Columns


Standard C

The Header <setjmp.h>

P.J. Plauger


P.J. Plauger is senior editor of The C Users Journal. He is secretary of the ANSI C standards committee, X3J11, and convenor of the ISO C standards committee, WG14. His latest book is The Standard C Library, published by Prentice-Hall. You can reach him at PJP%plauger@.uunet.uu.net, uunet!plauger! pjp.

Introduction

The C programming language does not let you nest functions. You cannot write a function definition inside another function definition, as in:

int f(void)
   {  /* outer function */
   int g(void)
      {  /* NOT PERMITTED */
      .....
The major effect of this restriction is that you cannot hide function names inside a hierarchy. All the functions that you declare within a given translation unit are visible to each other. That is not a major drawback — you can limit visibility by grouping functions within separate C source files that belong to different translation units.

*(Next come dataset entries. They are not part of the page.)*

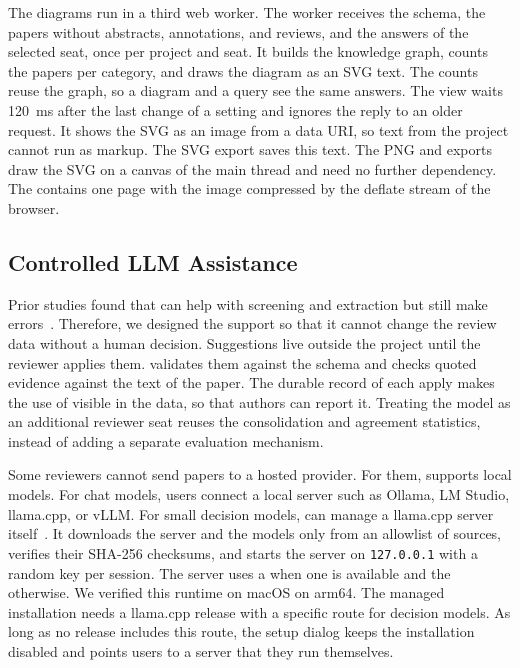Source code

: The diagrams run in a third web worker.
The worker receives the schema, the papers without abstracts, annotations, and reviews, and the answers of the selected seat, once per project and seat.
It builds the knowledge graph, counts the papers per category, and draws the diagram as an SVG text.
The counts reuse the graph, so a diagram and a query see the same answers.
The view waits 120~ms after the last change of a setting and ignores the reply to an older request.
It shows the SVG as an image from a data URI, so text from the project cannot run as markup.
The SVG export saves this text.
The PNG and \PDF exports draw the SVG on a canvas of the main thread and need no further dependency.
The \PDF contains one page with the image compressed by the deflate stream of the browser.

\subsection{Controlled \acs{LLM} Assistance}\label{sec:architecture-llm}

Prior studies found that \LLMs can help with screening and extraction but still make errors~\cite{felizardo2024chatgpt,khraisha2024llm}.
Therefore, we designed the \LLM support so that it cannot change the review data without a human decision.
Suggestions live outside the project until the reviewer applies them.
\SaiLoR validates them against the schema and checks quoted evidence against the text of the paper.
The durable record of each apply makes the use of \LLMs visible in the data, so that authors can report it.
Treating the model as an additional reviewer seat reuses the consolidation and agreement statistics, instead of adding a separate evaluation mechanism.

Some reviewers cannot send papers to a hosted provider.
For them, \SaiLoR supports local models.
For chat models, users connect a local server such as Ollama, LM Studio, llama.cpp, or vLLM.
For small decision models, \SaiLoR can manage a llama.cpp server itself~\cite{llamacpp}.
It downloads the server and the models only from an allowlist of sources, verifies their SHA-256 checksums, and starts the server on \texttt{127.0.0.1} with a random key per session.
The server uses a \GPU when one is available and the \CPU otherwise.
We verified this runtime on macOS on arm64.
The managed installation needs a llama.cpp release with a specific route for decision models.
As long as no release includes this route, the setup dialog keeps the installation disabled and points users to a server that they run themselves.
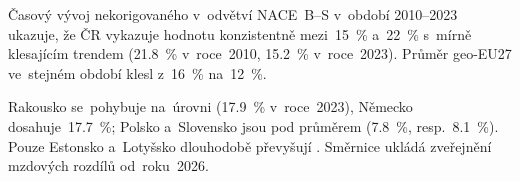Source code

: Časový vývoj nekorigovaného  v~odvětví \acs{NACE}~B--S v~období 2010--2023 ukazuje, že \ac{ČR} vykazuje hodnotu konzistentně mezi~\SI{15}{\percent} a~\SI{22}{\percent} s~mírně klesajícím trendem (\SI{21,8}{\percent} v~roce~2010, \SI{15,2}{\percent} v~roce~2023). Průměr \acs{geo-EU27} ve~stejném období klesl z~\SI{16}{\percent} na~\SI{12}{\percent}.

Rakousko se~pohybuje na~úrovni  (\SI{17,9}{\percent} v~roce~2023), Německo dosahuje~\SI{17,7}{\percent}; Polsko a~Slovensko jsou pod průměrem (\SI{7,8}{\percent}, resp.~\SI{8,1}{\percent}). Pouze Estonsko a~Lotyšsko dlouhodobě převyšují . Směrnice  ukládá zveřejnění mzdových rozdílů od~roku~2026.~\cite{Consilium_PayTransparency_2023}


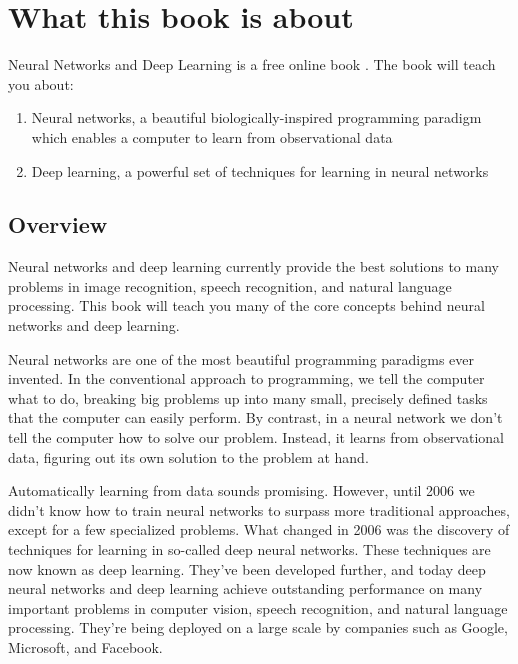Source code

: 
\chapter*{What this book is about}


Neural Networks and Deep Learning is a free online book \cite{Nielsen2015}. The book will teach you about: 
\begin{enumerate}
\item  Neural networks, a beautiful biologically-inspired programming paradigm which enables a computer to learn from observational data 

\item Deep learning, a powerful set of techniques for learning in neural networks 
\end{enumerate}

\section*{Overview}

Neural networks and deep learning currently provide the best solutions to many problems in image recognition, speech recognition, and natural language processing. This book will teach you many of the core concepts behind neural networks and deep learning. 

Neural networks are one of the most beautiful programming paradigms ever invented. In the conventional approach to programming, we tell the computer what to do, breaking big problems up into many small, precisely defined tasks that the computer can easily perform. By contrast, in a neural network we don't tell the computer how to solve our problem. Instead, it learns from observational data, figuring out its own solution to the problem at hand.

Automatically learning from data sounds promising. However, until 2006 we didn't know how to train neural networks to surpass more traditional approaches, except for a few specialized problems. What changed in 2006 was the discovery of techniques for learning in so-called deep neural networks. These techniques are now known as deep learning. They've been developed further, and today deep neural networks and deep learning achieve outstanding performance on many important problems in computer vision, speech recognition, and natural language processing. They're being deployed on a large scale by companies such as Google, Microsoft, and Facebook.

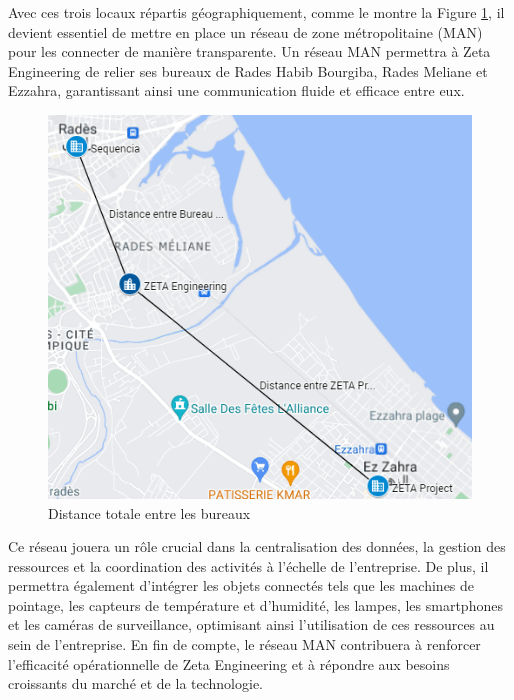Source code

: Avec ces trois locaux répartis géographiquement, comme le montre la Figure \ref{Chap2.6.0}, il devient essentiel de mettre en place un réseau de zone métropolitaine (MAN) pour les connecter de manière transparente. Un réseau MAN permettra à Zeta Engineering de relier ses bureaux de Rades Habib Bourgiba, Rades Meliane et Ezzahra, garantissant ainsi une communication fluide et efficace entre eux. \\

\begin{figure}[H]
\centering
\includegraphics[width=16cm]{Images/DistanceTotal.png}
\caption{Distance totale entre les bureaux}
\label{Chap2.6.0}
\end{figure}

Ce réseau jouera un rôle crucial dans la centralisation des données, la gestion des ressources et la coordination des activités à l'échelle de l'entreprise. De plus, il permettra également d'intégrer les objets connectés tels que les machines de pointage, les capteurs de température et d'humidité, les lampes, les smartphones et les caméras de surveillance, optimisant ainsi l'utilisation de ces ressources au sein de l'entreprise. En fin de compte, le réseau MAN contribuera à renforcer l'efficacité opérationnelle de Zeta Engineering et à répondre aux besoins croissants du marché et de la technologie. \\






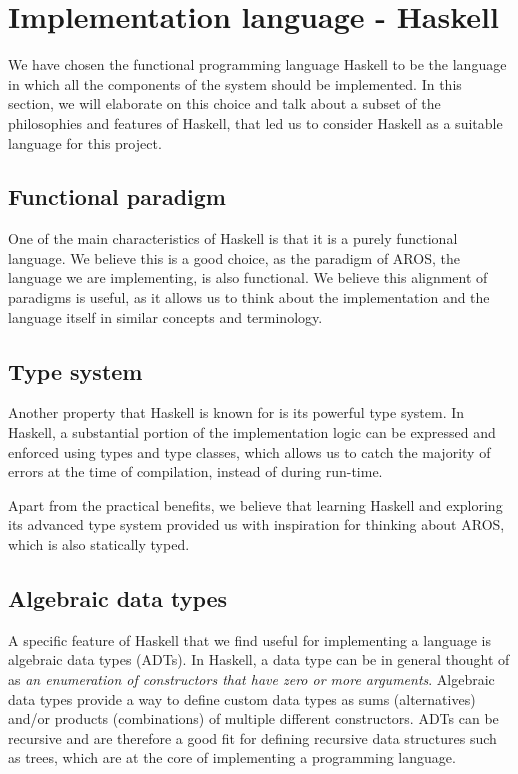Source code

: \section{Implementation language - Haskell}
\label{sec:haskell}
We have chosen the functional programming language Haskell to be the language in which all the components of the system should be implemented. In this section, we will elaborate on this choice and talk about a subset of the philosophies and features of Haskell, that led us to consider Haskell as a suitable language for this project.
\subsection{Functional paradigm}
One of the main characteristics of Haskell is that it is a purely functional language. We believe this is a good choice, as the paradigm of AROS, the language we are implementing, is also functional. We believe this alignment of paradigms is useful, as it allows us to think about the implementation and the language itself in similar concepts and terminology. 
\subsection{Type system}
Another property that Haskell is known for is its powerful type system. In Haskell, a substantial portion of the implementation logic can be expressed and enforced using types and type classes, which allows us to catch the majority of errors at the time of compilation, instead of during run-time.
\par
Apart from the practical benefits, we believe that learning Haskell and exploring its advanced type system provided us with inspiration for thinking about AROS, which is also statically typed.
\subsection{Algebraic data types}
A specific feature of Haskell that we find useful for implementing a language is algebraic data types (ADTs). In Haskell, a data type can be in general thought of as \textit{an enumeration of constructors that have zero or more arguments}. Algebraic data types provide a way to define custom data types as sums (alternatives) and/or products (combinations) of multiple different constructors. ADTs can be recursive and are therefore a good fit for defining recursive data structures such as trees, which are at the core of implementing a programming language. \cite{allen2016haskell}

C does, however, suffer in another way because of this design decision. It provides no easy way to transfer control out of a function except by returning to the expression that called the function. For the vast majority of function calls, that is a desirable limitation. You want the discipline of nested function calls and returns to help you understand flow of control through a program. Nevertheless, on some occasions that discipline is too restrictive. The program is sometimes easier to write, and to understand, if you can jump out of one or more function invocations at a single stroke. You want to bypass the normal function returns and transfer control to somewhere in an earlier function invocation. That's often the best way to handle a serious error.

Nonlocal goto

You can do this sort of thing in Pascal. A nested function can contain a goto statement that transfers control to a label outside that function. (A void function in C is called a procedure in Pascal. I use "function" here to refer to Pascal procedures as well.) The label can be in any of the functions containing the nested function definition, as in:

function x: integer; {a Pascal
goto example}
   label 99;
   function y(val: integer):
integer;
      begin
      if val < 0 then
         goto 99;
      .....
You must declare the labels in a Pascal function before you declare any nested functions so the translator can recognize a nonlocal goto.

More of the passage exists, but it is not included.